Amitava Chatterjee, Mahalingam Nandakumar, and Ih-Chin Chen

Semiconductor Process and Device Center, Texas Instruments P.O. Box 655012, M/S 461, Dallas, TX 75265

### Abstract

In this paper the effects of technology scaling on the fraction of active power  $P_a$  wasted as short-circuit power  $P_s$  are studied through SPICE simulations. The accuracy of SPICE is verified against experimental data. SPICE simulations show that lowering  $V_T$  below 0.1V can increase  $P_s/P_a$  significantly beyond what is expected from increased subthreshold leakage.  $P_s/P_a$  is typically higher at higher  $V_{cc}$  but to first order  $P_s/P_a$ is determined by signal slew rates and  $V_T$ . It is shown that the input slew rate is constrained by  $P_s/P_a$  at low  $V_T$  and by performance at higher  $V_T$ . We show that  $P_s$ increases with increasing gate sheet resistance. A simple analytical model for this effect is verified against the experimental data and used to determine the gate sheet requirements to maintain Ps/Pa < 10% for sub-0.25  $\mu$ m technologies.

### 1. Introduction

In low power CMOS it is common to reduce the power supply voltage  $V_{cc}$  to reduce power consumption and simultaneously reduce  $V_T$  to enhance performance. The penalty of increased leakage power,  $V_{cc}$   $I_{leak}$ , with reducing  $V_T$  is well recognized, but limited discussion is available on the effect of scaling on short-circuit power dissipation. Here we show that short-circuit power  $P_s$  increases significantly as  $V_T$  is scaled below 0.1V. Thus, at low  $V_T$ , the slew-rate at the input of a signal-driver is constrained by  $P_s$  rather than by performance. Another scaling trend is to shrink gate lengths  $L_g$ . When  $L_g$  is scaled  $<0.25\mu\mathrm{m}$  a rapid increase in gate sheet resistance  $\rho_{sh}$  can limit the expected performance gain [1][2]. Here we show that, in addition to increasing gate delay, a high  $\rho_{sh}$  increases  $P_s$ .
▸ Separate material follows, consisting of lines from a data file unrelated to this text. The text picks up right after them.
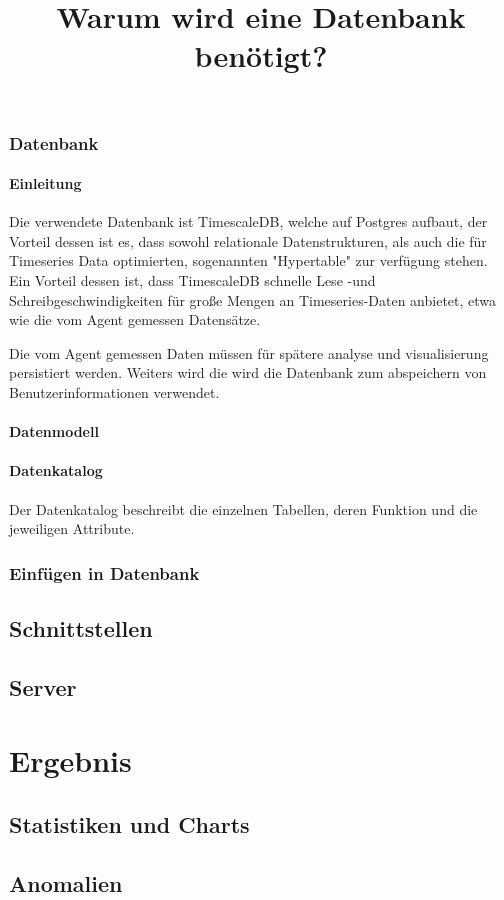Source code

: \documentclass{report}
\begin{document}
\subsection{Datenbank}
\subsubsection{Einleitung}
Die verwendete Datenbank ist TimescaleDB, welche auf Postgres aufbaut, der Vorteil dessen ist es, dass sowohl relationale Datenstrukturen, als auch die für Timeseries Data optimierten, sogenannten "Hypertable" zur verfügung stehen. Ein Vorteil dessen ist, dass TimescaleDB schnelle Lese -und Schreibgeschwindigkeiten für große Mengen an Timeseries-Daten anbietet, etwa wie die vom Agent gemessen Datensätze.

\title{Warum wird eine Datenbank benötigt?}
Die vom Agent gemessen Daten müssen für spätere analyse und visualisierung persistiert werden. Weiters wird die wird die Datenbank zum abspeichern von Benutzerinformationen verwendet.

\subsubsection{Datenmodell}
\subsubsection{Datenkatalog}
Der Datenkatalog beschreibt die einzelnen Tabellen, deren Funktion und die jeweiligen Attribute.
\subsection{Einfügen in Datenbank}
\section{Schnittstellen}
\section{Server}


\chapter{Ergebnis}
\section{Statistiken und Charts}
\section{Anomalien}
\end{document}
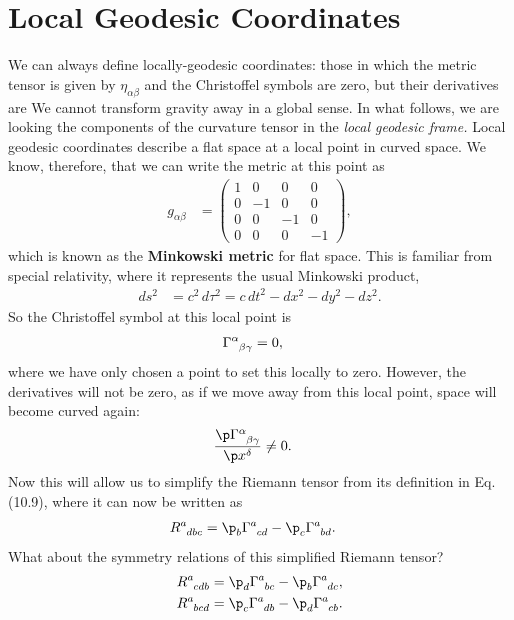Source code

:\documentclass[a4paper, 11pt, normalem]{report}
\begin{document}
\section{Local Geodesic Coordinates}
We can always define locally-geodesic coordinates: those in which the metric tensor is given by $\eta_{\alpha\beta}$ and the Christoffel symbols are zero, but their derivatives are 
We cannot transform gravity away in a global sense. 
In what follows, we are looking the components of the curvature tensor in the \emph{local geodesic frame.}
Local geodesic coordinates describe a flat space at a local point in curved space.
We know, therefore, that we can write the metric at this point as
\begin{align}
    g_{\alpha\beta} &= \begin{pmatrix} 1 & 0 & 0 & 0 \\ 0 & -1 & 0 & 0 \\ 0 & 0 & -1 & 0 \\ 0 & 0 & 0 & -1 \end{pmatrix},
\end{align}
which is known as the \textbf{Minkowski metric} for flat space.
This is familiar from special relativity, where it represents the usual Minkowski product,
\begin{align}
    ds^2 &= c^2\,d\tau^2 = c\,dt^2 - dx^2 - dy^2 - dz^2.
\end{align}
So the Christoffel symbol at this local point is
\begin{align}
    \tensor{\Gamma}{^\alpha_{\beta\gamma}} &= 0,
\end{align}
where we have only chosen a point to set this locally to zero.
However, the derivatives will not be zero, as if we move away from this local point, space will become curved again:
\begin{align}
    \frac{\p\tensor{\Gamma}{^\alpha_{\beta\gamma}}}{\p x^\delta} &\neq 0.
\end{align}
Now this will allow us to simplify the Riemann tensor from its definition in Eq. (10.9), where it can now be written as
\begin{align}
    \tensor{R}{^a_{dbc}} &= \p_b\tensor{\Gamma}{^a_{cd}} - \p_c\tensor{\Gamma}{^a_{bd}}.
\end{align}
What about the symmetry relations of this simplified Riemann tensor?
\begin{align}
    \tensor{R}{^a_{cdb}} &= \p_d\tensor{\Gamma}{^a_{bc}} - \p_b\tensor{\Gamma}{^a_{dc}}, \\
    \tensor{R}{^a_{bcd}} &= \p_c\tensor{\Gamma}{^a_{db}} - \p_d\tensor{\Gamma}{^a_{cb}}.
\end{align}
\end{document}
In section 2 we present our results on the effects of scaling  $V_T$  and  $V_{cc}$  on  $P_s$  / $P_a$  (the fraction of active power wasted because of short-current). Experimental measurements of drive currents ( $I_{dn}$  and  $I_{dp}$ ), inverter delays ( $t_d$ ) and active power are used to verify SPICE and SPICE simulations are used to study the effects of scaling on  $P_s$ . In section 3 we present our results on the effect of  $\rho_{sh}$  on  $P_s$ . A simple model for  $P_s$  is proposed and verified against our measurements. Using this model we show the constraints on  $\rho_{sh}$  for a roadmap for sub-0.25um CMOS. Section 4 summarizes the main conclusions.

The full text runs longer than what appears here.